Stored records
+ + + + + + +

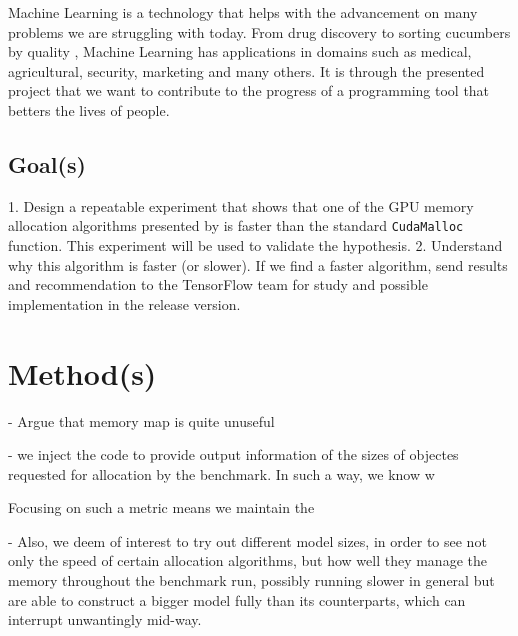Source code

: \documentclass[12pt,twoside]{article}
\begin{document}
Machine Learning is a technology that helps with the advancement on many problems we are struggling with today. From drug discovery \cite{Ramsundar_Kearnes_Riley_Webster_Konerding_Pande_2015} to sorting cucumbers by quality \cite{cucumber}, Machine Learning has applications in domains such as medical, agricultural, security, marketing and many others. It is through the presented project that we want to contribute to the progress of a programming tool that betters the lives of people.

\subsection{Goal(s)}
\label{sec:goal(s)}


1. Design a repeatable experiment that shows that one of the GPU memory allocation algorithms presented by \citeauthor{Vinkler2015} \cite{Vinkler2015} is faster than the standard \texttt{CudaMalloc} function. This experiment will be used to validate the hypothesis. 2. Understand why this algorithm is faster (or slower).
If we find a faster algorithm, send results and recommendation to the TensorFlow team for study and possible implementation in the release version.


\section{Method(s)}
\label{sec:methods}


- Argue that memory map is quite unuseful

-  we inject the code to provide output information of the sizes of objectes requested for allocation by the benchmark. In such a way, we know w

Focusing on such a metric means we maintain the 

- Also, we deem of interest to try out different model sizes, in order to see not only the speed of certain allocation algorithms, but how well they manage the memory throughout the benchmark run, possibly running slower in general but are able to construct a bigger model fully than its counterparts, which can interrupt unwantingly mid-way.
\end{document}
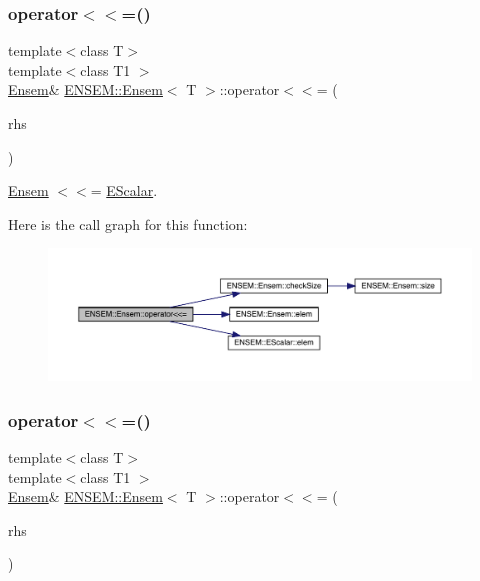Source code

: \subsubsection{\texorpdfstring{operator$<$$<$=()}{operator<<=()}\hspace{0.1cm}{\footnotesize\ttfamily [1/2]}}
{\footnotesize\ttfamily template$<$class T$>$ \\
template$<$class T1 $>$ \\
\mbox{\hyperlink{classENSEM_1_1Ensem}{Ensem}}\& \mbox{\hyperlink{classENSEM_1_1Ensem}{E\+N\+S\+E\+M\+::\+Ensem}}$<$ T $>$\+::operator$<$$<$= (\begin{DoxyParamCaption}\item[{const \mbox{\hyperlink{classENSEM_1_1EScalar}{E\+Scalar}}$<$ T1 $>$ \&}]{rhs }\end{DoxyParamCaption})\hspace{0.3cm}{\ttfamily [inline]}}



\mbox{\hyperlink{classENSEM_1_1Ensem}{Ensem}} $<$$<$= \mbox{\hyperlink{classENSEM_1_1EScalar}{E\+Scalar}}. 

Here is the call graph for this function\+:
\nopagebreak
\begin{figure}[H]
\begin{center}
\leavevmode
\includegraphics[width=350pt]{d7/d3e/classENSEM_1_1Ensem_a9aecabccdc31d9b43db877a82879f702_cgraph}
\end{center}
\end{figure}
\mbox{\label{classENSEM_1_1Ensem_a9aecabccdc31d9b43db877a82879f702}} 
\subsubsection{\texorpdfstring{operator$<$$<$=()}{operator<<=()}\hspace{0.1cm}{\footnotesize\ttfamily [2/2]}}
{\footnotesize\ttfamily template$<$class T$>$ \\
template$<$class T1 $>$ \\
\mbox{\hyperlink{classENSEM_1_1Ensem}{Ensem}}\& \mbox{\hyperlink{classENSEM_1_1Ensem}{E\+N\+S\+E\+M\+::\+Ensem}}$<$ T $>$\+::operator$<$$<$= (\begin{DoxyParamCaption}\item[{const \mbox{\hyperlink{classENSEM_1_1EScalar}{E\+Scalar}}$<$ T1 $>$ \&}]{rhs }\end{DoxyParamCaption})\hspace{0.3cm}{\ttfamily [inline]}}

+ + + + + + +

TASK: Check each line of the entries for the string "cite". Copy the lines that have it.

SOLUTION TO THIS PROBLEM:
Machine Learning is a technology that helps with the advancement on many problems we are struggling with today. From drug discovery \cite{Ramsundar_Kearnes_Riley_Webster_Konerding_Pande_2015} to sorting cucumbers by quality \cite{cucumber}, Machine Learning has applications in domains such as medical, agricultural, security, marketing and many others. It is through the presented project that we want to contribute to the progress of a programming tool that betters the lives of people.
1. Design a repeatable experiment that shows that one of the GPU memory allocation algorithms presented by \citeauthor{Vinkler2015} \cite{Vinkler2015} is faster than the standard \texttt{CudaMalloc} function. This experiment will be used to validate the hypothesis. 2. Understand why this algorithm is faster (or slower).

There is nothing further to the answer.